| PROMPT |
Report back every line from the entries below in which the word "table" occurs.

| SUPPLIED RECORDS |

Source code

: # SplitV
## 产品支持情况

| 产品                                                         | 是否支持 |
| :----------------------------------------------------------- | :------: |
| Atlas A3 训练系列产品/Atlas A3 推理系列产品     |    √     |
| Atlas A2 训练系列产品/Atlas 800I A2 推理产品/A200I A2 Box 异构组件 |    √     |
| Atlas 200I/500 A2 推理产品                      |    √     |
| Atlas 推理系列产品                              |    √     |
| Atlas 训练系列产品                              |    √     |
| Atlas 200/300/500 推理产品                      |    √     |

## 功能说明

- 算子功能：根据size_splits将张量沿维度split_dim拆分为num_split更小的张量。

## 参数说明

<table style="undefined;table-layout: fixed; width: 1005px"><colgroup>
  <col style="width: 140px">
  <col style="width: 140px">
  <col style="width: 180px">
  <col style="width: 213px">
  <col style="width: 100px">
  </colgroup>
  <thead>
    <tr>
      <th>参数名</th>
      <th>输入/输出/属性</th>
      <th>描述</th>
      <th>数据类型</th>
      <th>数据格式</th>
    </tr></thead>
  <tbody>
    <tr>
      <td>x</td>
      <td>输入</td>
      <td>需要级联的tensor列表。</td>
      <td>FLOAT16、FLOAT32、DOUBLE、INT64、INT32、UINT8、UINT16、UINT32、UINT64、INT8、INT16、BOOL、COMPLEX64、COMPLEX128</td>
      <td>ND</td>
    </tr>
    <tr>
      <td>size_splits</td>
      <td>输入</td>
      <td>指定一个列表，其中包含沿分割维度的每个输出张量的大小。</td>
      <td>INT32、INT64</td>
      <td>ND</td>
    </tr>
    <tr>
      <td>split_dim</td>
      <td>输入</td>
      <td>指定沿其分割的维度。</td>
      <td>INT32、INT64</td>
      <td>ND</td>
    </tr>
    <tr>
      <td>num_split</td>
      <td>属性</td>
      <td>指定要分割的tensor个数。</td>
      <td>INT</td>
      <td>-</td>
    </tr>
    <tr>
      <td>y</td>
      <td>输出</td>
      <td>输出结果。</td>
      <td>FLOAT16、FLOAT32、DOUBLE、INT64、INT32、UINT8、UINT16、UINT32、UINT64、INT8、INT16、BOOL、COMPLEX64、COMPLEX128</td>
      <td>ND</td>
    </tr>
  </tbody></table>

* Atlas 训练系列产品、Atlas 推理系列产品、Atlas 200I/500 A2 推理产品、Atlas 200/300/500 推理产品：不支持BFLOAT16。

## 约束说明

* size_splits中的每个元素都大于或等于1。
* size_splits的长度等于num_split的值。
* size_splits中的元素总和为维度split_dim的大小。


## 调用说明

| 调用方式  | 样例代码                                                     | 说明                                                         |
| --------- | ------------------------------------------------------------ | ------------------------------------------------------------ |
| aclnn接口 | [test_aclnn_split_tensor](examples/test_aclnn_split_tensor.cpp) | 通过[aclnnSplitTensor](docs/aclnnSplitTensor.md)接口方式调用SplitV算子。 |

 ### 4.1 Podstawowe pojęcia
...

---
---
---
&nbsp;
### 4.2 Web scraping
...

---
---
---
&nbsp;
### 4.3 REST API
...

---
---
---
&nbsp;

| WRITTEN RESPONSE |
<table style="undefined;table-layout: fixed; width: 1005px"><colgroup>
  </tbody></table>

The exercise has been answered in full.